=== WORK ITEM ===
Retype exactly the lines below, beginning with the first and ending with the line where "Choose Interserver for" appears.

=== MATERIAL PROVIDED ===

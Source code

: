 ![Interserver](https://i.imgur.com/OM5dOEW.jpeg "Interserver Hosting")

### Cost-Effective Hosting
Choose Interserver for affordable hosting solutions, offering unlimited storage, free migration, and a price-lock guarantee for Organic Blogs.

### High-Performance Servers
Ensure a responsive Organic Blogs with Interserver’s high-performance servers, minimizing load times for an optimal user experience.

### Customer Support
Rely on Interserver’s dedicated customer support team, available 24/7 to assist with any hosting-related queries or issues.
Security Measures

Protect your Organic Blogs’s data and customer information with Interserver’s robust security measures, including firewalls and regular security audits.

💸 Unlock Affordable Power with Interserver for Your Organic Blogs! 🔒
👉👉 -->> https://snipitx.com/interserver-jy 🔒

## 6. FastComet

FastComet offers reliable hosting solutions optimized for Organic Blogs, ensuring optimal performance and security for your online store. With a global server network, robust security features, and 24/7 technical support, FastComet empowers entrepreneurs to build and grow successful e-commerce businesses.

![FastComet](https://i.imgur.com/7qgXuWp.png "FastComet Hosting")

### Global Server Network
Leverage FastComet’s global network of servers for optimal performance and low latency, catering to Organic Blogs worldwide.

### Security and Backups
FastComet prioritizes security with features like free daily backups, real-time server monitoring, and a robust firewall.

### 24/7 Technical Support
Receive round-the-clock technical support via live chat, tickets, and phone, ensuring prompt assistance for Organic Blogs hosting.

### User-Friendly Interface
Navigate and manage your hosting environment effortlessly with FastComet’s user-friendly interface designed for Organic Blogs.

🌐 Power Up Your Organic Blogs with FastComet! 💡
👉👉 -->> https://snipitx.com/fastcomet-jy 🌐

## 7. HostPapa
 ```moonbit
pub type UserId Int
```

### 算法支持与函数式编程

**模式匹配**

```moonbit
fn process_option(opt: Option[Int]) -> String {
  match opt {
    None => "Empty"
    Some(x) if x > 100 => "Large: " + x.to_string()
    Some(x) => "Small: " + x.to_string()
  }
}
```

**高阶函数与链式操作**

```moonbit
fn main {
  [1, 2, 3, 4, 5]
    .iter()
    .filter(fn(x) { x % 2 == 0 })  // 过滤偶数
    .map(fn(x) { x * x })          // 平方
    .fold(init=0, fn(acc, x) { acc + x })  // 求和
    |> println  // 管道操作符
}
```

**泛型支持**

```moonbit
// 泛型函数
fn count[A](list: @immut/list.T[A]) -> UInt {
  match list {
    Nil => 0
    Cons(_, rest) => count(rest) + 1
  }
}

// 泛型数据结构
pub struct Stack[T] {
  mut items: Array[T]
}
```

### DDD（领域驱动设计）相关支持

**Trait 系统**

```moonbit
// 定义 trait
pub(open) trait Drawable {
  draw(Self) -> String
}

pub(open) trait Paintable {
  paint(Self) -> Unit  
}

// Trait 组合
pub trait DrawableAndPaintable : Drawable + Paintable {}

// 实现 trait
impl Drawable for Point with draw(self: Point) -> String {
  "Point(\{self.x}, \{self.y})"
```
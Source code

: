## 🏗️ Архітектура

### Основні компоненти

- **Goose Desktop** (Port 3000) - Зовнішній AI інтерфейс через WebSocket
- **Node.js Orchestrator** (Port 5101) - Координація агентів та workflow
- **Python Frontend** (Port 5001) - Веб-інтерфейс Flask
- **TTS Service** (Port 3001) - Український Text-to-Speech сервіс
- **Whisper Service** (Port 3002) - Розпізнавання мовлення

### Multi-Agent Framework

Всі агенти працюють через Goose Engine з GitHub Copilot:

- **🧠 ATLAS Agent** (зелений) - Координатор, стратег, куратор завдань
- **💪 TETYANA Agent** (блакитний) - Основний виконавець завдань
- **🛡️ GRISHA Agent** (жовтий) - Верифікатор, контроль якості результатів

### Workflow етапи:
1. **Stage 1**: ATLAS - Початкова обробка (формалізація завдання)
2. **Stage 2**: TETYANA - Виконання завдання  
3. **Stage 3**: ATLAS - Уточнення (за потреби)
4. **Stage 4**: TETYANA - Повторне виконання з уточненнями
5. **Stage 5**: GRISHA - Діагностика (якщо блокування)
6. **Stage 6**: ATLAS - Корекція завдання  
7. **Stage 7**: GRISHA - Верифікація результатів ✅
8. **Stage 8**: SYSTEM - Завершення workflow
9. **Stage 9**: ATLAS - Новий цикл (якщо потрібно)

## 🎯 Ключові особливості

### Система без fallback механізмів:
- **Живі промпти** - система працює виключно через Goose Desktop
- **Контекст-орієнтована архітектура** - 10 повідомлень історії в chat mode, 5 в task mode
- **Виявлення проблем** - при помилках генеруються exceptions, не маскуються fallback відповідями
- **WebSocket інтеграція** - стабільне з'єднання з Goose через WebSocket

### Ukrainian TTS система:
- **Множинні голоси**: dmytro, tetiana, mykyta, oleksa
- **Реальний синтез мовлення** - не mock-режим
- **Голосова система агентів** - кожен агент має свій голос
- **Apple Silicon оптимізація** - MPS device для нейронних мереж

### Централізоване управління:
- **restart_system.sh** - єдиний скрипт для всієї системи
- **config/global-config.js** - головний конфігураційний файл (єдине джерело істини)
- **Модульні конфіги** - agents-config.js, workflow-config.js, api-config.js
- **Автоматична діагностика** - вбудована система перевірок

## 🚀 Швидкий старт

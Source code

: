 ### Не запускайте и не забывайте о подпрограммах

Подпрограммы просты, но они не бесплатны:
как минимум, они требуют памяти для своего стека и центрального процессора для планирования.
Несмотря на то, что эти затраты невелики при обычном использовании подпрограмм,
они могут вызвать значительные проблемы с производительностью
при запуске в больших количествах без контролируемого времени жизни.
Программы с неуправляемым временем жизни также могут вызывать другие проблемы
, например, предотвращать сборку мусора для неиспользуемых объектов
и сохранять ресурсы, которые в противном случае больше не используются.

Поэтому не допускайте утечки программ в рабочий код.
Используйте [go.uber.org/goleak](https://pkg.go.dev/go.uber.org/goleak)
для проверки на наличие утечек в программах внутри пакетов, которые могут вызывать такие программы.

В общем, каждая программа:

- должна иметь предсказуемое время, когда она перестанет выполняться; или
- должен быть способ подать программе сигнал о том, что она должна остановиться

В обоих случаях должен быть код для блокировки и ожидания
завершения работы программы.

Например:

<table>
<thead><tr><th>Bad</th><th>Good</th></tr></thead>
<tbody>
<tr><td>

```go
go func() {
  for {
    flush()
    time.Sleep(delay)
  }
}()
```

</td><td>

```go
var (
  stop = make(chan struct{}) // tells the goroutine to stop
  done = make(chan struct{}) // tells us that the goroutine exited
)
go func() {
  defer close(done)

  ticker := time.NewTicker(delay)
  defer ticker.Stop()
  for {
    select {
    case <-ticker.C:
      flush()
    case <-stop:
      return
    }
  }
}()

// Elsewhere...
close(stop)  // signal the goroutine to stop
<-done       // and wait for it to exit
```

=== REPLY TO THE TASK ===
Source code

: ![Interserver](https://i.imgur.com/OM5dOEW.jpeg "Interserver Hosting")

### Cost-Effective Hosting
Choose Interserver for affordable hosting solutions, offering unlimited storage, free migration, and a price-lock guarantee for Organic Blogs.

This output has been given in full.